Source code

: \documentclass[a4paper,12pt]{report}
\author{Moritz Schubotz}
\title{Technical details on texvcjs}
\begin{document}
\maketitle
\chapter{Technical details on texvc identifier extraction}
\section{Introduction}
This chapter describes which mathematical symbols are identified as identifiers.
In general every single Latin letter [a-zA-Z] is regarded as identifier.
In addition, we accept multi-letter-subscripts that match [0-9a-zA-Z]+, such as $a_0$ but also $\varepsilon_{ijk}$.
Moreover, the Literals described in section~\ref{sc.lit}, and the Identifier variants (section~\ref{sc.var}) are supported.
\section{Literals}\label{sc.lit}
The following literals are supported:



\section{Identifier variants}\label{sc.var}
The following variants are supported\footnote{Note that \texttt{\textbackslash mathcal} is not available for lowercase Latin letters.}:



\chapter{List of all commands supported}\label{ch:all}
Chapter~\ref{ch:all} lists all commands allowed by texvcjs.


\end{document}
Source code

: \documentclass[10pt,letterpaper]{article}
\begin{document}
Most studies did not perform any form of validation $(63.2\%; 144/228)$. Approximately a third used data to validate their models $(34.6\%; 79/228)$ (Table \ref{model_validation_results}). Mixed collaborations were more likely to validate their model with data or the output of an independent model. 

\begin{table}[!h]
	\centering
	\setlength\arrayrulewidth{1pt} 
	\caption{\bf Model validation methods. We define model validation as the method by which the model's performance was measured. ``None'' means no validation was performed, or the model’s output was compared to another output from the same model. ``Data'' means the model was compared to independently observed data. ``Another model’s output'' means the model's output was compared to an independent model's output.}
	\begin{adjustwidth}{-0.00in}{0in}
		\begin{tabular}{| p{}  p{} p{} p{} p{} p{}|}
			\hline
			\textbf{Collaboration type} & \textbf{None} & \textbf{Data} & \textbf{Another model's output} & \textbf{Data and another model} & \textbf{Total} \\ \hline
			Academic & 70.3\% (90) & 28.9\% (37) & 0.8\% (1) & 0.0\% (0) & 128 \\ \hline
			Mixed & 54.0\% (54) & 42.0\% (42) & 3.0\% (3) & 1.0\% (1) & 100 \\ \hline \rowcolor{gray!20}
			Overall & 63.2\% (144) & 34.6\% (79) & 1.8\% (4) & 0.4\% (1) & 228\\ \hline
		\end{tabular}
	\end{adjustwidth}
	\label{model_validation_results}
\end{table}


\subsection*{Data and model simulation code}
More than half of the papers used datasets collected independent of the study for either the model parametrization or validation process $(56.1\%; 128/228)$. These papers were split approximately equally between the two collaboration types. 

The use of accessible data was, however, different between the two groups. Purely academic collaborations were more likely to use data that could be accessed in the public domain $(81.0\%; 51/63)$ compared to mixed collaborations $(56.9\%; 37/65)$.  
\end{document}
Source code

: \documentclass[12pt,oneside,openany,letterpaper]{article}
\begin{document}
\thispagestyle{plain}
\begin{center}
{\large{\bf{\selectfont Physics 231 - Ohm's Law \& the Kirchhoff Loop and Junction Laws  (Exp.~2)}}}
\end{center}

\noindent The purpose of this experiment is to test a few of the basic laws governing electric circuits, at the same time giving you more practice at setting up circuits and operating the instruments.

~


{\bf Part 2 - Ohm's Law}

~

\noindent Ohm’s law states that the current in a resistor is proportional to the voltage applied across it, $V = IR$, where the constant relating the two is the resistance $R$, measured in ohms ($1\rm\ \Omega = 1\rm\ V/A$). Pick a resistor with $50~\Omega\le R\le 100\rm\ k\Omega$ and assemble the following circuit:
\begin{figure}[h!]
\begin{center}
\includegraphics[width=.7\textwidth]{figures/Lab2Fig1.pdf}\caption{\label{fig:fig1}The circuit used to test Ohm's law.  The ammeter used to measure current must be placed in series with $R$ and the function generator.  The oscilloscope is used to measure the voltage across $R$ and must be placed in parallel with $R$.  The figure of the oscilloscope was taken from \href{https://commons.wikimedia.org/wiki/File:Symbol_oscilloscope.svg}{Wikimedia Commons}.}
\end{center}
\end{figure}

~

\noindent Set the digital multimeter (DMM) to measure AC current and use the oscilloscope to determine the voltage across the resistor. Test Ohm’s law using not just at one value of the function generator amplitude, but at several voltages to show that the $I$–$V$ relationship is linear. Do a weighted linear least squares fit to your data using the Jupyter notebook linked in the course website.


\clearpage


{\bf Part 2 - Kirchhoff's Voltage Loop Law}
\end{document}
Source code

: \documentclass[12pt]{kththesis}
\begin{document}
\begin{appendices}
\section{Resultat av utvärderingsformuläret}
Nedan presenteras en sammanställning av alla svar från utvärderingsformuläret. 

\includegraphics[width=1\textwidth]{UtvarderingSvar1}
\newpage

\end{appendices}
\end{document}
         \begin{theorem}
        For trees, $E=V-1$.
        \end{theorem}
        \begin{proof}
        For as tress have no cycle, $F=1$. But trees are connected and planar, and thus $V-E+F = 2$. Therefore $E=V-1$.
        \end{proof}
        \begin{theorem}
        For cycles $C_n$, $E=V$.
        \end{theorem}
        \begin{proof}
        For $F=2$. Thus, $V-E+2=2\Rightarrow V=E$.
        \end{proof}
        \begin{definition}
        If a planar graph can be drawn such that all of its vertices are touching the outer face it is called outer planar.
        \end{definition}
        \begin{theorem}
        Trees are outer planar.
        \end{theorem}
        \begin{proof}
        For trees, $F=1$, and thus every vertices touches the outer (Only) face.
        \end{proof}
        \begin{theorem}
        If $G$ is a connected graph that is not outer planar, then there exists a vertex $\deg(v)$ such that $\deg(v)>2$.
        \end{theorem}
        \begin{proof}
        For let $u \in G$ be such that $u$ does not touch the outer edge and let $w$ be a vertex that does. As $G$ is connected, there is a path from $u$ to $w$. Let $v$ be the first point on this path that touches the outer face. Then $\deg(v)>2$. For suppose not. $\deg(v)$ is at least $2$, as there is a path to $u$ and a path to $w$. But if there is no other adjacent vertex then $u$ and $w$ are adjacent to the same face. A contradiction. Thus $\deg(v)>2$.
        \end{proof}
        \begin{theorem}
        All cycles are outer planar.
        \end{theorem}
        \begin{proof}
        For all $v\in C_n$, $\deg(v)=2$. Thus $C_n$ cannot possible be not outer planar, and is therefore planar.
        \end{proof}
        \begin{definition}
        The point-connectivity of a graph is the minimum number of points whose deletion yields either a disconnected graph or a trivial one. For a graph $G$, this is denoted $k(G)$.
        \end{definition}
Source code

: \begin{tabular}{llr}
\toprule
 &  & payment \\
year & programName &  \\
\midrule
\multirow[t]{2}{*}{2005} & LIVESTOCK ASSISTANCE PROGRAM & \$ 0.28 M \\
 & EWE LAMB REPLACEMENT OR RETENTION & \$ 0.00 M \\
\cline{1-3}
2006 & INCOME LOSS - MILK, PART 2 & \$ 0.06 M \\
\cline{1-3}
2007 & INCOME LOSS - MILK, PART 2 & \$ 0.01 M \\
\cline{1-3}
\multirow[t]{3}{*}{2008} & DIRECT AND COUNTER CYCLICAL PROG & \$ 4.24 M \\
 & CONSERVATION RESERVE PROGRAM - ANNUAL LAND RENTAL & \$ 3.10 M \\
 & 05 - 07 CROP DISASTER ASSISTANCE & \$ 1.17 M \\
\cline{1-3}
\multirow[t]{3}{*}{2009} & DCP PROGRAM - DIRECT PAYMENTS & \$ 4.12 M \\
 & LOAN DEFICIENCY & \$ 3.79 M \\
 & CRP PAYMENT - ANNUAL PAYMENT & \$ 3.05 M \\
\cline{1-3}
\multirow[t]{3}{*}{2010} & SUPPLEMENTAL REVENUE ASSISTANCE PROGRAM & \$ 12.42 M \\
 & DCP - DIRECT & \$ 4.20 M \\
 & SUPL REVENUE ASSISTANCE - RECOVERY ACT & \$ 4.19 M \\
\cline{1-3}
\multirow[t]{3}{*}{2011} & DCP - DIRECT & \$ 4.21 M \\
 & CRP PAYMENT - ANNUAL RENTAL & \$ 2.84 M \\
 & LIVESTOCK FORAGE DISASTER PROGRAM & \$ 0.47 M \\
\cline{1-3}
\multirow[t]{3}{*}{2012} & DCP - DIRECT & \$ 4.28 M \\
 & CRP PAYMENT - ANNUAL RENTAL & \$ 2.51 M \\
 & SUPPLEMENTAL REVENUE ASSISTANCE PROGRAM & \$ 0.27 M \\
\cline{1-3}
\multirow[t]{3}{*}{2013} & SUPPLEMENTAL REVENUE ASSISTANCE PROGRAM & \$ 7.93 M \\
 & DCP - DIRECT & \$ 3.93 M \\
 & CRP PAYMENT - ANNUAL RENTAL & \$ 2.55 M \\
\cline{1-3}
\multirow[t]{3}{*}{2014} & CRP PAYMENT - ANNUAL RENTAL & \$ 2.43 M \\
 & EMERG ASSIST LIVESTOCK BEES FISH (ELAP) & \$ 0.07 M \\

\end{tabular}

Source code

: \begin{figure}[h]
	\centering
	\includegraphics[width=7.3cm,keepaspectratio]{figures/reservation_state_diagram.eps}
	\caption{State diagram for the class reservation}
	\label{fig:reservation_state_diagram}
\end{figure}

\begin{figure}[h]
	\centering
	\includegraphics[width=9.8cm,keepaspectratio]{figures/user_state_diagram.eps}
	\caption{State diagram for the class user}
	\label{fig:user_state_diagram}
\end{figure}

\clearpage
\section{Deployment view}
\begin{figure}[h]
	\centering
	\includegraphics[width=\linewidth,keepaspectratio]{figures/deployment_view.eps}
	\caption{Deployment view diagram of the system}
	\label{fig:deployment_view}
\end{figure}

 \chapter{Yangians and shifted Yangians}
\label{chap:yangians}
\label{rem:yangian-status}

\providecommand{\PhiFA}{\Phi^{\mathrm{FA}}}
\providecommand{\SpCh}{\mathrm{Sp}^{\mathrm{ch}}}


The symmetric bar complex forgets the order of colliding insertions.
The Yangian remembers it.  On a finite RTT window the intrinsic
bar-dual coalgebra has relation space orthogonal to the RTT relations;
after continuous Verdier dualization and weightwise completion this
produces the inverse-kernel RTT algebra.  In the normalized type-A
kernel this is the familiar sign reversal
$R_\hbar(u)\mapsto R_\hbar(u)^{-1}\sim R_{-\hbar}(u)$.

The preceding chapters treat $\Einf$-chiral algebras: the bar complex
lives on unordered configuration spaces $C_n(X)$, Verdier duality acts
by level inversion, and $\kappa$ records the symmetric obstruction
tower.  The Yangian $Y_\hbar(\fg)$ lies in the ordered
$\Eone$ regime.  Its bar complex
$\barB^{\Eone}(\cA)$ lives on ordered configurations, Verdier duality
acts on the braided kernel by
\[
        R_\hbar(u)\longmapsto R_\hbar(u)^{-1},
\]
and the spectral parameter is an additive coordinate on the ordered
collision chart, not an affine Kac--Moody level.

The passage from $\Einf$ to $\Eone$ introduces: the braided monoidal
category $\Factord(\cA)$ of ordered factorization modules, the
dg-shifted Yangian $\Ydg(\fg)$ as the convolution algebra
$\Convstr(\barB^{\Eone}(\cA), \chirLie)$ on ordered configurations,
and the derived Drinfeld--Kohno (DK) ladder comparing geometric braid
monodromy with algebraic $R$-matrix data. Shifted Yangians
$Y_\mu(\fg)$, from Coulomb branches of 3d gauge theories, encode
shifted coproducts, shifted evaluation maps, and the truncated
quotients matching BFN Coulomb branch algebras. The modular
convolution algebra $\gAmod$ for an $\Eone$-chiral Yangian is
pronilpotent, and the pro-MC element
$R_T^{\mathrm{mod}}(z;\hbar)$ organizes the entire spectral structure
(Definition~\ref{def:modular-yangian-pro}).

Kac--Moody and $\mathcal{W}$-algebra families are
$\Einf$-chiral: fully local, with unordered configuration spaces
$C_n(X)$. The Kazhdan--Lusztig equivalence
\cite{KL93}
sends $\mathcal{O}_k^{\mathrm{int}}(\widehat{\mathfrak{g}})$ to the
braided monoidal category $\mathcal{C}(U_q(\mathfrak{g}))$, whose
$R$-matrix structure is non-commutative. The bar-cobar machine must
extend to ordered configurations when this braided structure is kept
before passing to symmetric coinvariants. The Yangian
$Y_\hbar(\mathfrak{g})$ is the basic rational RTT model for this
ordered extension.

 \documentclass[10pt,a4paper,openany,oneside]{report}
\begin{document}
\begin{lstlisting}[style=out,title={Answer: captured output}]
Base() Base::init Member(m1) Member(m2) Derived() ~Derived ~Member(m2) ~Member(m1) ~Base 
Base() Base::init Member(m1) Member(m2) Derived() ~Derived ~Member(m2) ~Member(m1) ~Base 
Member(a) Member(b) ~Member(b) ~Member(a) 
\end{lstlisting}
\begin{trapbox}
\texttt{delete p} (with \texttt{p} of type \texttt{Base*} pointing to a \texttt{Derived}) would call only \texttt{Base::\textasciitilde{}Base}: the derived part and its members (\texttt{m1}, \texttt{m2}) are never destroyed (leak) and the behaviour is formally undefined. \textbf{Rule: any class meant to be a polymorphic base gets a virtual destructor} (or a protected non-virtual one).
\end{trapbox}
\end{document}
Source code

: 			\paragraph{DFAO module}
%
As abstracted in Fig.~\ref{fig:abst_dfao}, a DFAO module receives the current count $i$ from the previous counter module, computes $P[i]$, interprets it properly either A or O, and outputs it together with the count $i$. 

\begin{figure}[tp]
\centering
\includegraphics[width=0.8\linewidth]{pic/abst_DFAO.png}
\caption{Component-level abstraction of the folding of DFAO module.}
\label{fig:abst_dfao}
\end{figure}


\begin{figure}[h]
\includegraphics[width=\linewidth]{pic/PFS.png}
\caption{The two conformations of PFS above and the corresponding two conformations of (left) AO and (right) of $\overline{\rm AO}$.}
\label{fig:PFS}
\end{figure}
|---|
__What you need to do__: Whenever the word "article" turns up in a line of the listing above, copy the line.

__Written solution__:
: \documentclass[10pt,letterpaper]{article}
: \documentclass[12pt,oneside,openany,letterpaper]{article}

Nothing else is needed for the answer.